- **WHAT TO WORK ON**
Please output the entries below from the line that contains "In this section, we" through the final line, reproduced exactly and alone.
** Opening RECORDS SHOWN block **
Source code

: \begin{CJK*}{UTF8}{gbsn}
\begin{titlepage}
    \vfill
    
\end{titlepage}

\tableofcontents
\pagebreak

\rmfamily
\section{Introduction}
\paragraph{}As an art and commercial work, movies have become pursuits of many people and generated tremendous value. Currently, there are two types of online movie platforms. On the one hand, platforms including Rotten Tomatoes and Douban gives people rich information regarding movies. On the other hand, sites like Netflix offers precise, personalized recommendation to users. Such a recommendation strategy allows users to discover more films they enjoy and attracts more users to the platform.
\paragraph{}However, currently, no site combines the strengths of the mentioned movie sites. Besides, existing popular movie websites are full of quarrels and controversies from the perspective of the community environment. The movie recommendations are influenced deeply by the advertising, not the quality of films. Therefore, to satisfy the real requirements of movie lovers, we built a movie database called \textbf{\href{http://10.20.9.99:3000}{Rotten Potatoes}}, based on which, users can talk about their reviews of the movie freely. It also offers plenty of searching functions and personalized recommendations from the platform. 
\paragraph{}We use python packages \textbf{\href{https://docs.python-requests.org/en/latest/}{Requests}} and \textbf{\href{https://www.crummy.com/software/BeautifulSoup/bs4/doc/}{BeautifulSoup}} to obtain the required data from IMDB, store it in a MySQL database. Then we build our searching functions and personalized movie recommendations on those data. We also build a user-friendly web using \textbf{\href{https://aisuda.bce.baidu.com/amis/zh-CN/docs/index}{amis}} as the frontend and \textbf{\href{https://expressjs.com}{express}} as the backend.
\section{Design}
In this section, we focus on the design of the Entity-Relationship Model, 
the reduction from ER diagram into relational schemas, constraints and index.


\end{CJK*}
** Closing RECORDS SHOWN block **
- **RESULT OF THIS TASK**
In this section, we focus on the design of the Entity-Relationship Model, 
the reduction from ER diagram into relational schemas, constraints and index.


\end{CJK*}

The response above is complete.